Data under study: Begin
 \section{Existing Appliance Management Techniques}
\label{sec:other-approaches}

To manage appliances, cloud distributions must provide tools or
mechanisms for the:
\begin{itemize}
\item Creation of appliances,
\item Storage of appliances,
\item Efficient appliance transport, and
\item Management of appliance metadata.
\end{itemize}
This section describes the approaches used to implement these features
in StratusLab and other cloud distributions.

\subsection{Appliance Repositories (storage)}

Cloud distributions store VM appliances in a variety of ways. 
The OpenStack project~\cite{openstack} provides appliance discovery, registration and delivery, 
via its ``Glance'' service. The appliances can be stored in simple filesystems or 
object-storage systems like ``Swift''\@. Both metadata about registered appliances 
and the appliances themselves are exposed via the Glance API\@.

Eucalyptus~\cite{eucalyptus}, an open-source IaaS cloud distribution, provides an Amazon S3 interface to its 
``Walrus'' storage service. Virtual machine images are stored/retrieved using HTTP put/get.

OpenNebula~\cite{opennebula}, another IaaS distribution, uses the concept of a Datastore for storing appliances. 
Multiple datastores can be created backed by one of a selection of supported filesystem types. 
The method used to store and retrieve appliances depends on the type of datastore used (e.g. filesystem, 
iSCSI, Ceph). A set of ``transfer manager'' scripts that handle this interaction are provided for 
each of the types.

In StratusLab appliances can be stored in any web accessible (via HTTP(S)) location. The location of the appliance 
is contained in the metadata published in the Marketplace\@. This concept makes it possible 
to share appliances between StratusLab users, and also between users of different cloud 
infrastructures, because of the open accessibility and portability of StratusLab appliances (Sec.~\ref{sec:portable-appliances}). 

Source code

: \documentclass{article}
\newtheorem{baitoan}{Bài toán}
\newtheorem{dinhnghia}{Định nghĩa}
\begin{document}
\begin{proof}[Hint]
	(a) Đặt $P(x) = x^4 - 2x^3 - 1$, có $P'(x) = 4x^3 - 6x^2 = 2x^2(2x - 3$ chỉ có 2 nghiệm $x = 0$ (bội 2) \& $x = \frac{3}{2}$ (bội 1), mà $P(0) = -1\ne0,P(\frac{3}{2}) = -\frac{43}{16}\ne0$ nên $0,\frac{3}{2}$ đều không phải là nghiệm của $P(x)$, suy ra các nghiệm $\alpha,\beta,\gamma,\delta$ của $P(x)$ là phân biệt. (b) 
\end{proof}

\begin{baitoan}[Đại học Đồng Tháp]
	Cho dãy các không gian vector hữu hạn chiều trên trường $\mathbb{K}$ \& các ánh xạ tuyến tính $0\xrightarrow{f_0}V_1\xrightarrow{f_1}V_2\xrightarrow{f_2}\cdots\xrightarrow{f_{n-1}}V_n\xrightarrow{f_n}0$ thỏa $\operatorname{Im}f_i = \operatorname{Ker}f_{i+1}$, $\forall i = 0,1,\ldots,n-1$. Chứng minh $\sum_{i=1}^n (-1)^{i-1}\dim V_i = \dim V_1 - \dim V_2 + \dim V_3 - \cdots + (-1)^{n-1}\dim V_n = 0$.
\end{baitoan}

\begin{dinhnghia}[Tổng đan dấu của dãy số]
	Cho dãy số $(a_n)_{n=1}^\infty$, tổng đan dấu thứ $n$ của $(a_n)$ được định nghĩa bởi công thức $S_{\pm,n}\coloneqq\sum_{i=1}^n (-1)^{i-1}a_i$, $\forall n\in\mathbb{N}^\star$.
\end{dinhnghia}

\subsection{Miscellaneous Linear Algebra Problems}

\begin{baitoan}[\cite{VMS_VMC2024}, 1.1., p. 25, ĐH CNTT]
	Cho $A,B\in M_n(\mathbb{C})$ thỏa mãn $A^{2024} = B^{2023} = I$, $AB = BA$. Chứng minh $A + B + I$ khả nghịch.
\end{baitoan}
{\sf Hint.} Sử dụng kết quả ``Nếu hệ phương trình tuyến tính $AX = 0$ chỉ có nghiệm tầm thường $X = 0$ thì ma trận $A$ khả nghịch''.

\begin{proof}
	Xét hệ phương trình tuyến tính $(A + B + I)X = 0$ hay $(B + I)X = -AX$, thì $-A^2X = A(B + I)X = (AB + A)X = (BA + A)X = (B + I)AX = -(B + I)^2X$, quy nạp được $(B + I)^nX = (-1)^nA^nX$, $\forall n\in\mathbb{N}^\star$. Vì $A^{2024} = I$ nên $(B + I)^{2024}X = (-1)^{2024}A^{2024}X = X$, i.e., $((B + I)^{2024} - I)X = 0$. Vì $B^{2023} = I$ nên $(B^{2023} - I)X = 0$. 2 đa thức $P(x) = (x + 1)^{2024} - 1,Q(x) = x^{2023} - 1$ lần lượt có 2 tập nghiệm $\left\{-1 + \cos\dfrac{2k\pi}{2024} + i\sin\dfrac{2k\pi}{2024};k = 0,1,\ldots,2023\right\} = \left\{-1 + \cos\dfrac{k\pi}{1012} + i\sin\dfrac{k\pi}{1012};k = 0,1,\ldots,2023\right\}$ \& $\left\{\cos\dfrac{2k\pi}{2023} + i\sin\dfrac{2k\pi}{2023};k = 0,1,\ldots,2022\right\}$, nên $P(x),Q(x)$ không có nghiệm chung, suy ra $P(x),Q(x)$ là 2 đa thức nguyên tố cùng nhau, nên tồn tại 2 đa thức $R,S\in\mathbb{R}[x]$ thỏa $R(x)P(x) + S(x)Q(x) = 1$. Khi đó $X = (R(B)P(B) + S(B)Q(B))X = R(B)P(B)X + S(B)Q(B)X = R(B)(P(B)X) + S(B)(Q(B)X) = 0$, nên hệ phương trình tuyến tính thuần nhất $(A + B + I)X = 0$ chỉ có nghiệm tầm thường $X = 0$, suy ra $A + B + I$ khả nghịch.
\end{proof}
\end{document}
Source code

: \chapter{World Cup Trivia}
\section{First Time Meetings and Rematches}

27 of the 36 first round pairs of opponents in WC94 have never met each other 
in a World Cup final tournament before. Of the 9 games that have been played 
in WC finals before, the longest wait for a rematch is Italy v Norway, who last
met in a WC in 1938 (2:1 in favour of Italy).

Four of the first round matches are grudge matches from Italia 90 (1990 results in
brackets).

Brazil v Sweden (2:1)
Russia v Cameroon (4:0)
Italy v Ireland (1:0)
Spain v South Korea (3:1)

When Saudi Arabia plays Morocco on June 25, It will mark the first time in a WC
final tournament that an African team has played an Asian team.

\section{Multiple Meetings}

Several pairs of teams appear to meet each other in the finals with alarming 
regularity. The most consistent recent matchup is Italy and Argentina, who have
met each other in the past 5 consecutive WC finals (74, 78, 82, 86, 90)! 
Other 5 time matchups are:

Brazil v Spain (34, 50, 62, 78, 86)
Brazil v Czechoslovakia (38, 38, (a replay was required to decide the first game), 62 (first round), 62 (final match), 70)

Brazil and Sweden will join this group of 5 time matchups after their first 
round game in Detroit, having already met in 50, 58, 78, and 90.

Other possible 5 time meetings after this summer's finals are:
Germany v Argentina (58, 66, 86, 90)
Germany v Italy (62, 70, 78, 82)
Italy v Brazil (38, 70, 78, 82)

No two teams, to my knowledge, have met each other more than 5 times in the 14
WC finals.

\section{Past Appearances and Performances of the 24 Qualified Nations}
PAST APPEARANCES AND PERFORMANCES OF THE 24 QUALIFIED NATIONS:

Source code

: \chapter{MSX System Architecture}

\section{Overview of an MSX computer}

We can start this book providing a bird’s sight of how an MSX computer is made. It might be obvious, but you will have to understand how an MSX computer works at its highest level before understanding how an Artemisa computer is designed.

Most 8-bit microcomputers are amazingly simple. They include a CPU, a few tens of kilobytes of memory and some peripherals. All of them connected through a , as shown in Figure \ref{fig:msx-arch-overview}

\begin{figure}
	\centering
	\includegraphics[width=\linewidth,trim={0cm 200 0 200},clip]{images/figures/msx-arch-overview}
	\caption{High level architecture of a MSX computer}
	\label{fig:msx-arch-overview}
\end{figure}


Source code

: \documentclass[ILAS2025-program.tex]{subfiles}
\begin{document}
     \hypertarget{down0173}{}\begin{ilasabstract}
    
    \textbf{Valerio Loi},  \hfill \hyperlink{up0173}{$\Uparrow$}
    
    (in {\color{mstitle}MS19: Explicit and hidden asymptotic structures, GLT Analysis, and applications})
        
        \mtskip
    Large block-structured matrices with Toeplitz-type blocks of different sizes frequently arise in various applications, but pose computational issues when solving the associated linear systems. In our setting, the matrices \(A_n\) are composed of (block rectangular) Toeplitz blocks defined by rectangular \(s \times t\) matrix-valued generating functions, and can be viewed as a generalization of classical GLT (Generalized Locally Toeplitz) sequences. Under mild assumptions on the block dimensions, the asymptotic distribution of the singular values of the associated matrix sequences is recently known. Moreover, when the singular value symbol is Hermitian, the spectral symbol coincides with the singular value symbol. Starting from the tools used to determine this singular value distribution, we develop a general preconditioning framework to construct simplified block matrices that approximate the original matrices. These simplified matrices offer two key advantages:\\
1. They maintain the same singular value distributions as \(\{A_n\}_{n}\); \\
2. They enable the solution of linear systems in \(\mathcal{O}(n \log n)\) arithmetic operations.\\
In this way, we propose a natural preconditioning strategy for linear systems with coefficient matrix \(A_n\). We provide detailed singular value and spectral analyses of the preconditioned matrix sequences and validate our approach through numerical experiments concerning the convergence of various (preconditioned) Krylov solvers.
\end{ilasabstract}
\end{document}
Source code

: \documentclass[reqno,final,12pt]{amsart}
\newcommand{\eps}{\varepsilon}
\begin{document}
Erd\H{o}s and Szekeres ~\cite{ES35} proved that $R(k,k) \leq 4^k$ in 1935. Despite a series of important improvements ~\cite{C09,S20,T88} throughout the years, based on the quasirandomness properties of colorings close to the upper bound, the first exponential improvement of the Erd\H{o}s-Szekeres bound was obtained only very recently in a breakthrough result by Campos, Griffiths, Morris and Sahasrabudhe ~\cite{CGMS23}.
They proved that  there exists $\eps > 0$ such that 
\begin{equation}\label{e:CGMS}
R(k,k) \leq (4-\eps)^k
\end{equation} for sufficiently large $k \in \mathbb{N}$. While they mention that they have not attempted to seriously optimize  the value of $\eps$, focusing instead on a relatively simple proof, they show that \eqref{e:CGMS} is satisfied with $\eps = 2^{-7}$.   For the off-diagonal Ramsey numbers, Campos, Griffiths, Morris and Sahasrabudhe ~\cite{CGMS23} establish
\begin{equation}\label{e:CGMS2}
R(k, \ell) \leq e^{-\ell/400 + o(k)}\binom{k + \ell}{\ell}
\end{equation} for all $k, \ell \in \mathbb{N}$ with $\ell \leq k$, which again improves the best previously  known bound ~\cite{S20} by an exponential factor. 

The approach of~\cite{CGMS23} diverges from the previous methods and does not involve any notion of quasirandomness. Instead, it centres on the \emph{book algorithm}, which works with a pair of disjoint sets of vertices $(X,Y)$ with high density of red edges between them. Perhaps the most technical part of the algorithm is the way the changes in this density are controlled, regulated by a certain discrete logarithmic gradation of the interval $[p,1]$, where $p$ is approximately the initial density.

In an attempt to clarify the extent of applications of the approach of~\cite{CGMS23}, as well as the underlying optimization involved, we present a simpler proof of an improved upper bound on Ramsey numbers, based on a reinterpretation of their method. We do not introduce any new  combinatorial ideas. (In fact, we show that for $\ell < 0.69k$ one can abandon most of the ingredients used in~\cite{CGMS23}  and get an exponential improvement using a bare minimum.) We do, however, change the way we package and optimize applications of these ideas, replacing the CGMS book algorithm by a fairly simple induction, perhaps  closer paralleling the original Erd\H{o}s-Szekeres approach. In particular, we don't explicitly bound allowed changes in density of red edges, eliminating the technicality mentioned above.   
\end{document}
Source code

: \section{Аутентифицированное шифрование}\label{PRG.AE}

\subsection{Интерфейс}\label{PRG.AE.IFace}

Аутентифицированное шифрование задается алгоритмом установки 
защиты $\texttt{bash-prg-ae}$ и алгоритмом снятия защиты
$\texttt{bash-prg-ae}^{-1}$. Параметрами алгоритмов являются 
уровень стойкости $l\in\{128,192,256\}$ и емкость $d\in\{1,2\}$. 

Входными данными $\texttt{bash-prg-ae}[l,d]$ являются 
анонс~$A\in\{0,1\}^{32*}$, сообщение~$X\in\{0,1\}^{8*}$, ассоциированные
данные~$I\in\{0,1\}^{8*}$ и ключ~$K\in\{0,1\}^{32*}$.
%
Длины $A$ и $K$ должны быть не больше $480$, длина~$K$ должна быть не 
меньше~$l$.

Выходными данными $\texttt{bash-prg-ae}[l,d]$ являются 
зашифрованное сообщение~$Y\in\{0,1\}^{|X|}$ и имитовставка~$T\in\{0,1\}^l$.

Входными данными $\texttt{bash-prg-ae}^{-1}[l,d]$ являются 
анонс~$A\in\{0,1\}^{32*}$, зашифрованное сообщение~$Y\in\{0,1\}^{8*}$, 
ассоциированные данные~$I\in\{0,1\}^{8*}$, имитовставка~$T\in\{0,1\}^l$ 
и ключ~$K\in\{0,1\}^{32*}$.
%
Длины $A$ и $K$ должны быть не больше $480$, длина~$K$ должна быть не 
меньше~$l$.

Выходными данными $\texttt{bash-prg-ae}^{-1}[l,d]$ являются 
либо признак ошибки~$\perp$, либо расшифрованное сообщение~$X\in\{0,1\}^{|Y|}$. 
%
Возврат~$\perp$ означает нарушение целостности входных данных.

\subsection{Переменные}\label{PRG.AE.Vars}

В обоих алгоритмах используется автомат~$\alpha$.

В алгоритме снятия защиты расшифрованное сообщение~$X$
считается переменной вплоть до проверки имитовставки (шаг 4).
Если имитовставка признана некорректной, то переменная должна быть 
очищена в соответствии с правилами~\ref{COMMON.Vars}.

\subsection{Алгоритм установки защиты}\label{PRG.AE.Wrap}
Data under study: End
Going through the entries above, tally every line that contains the string "ldots", then state only the total.

2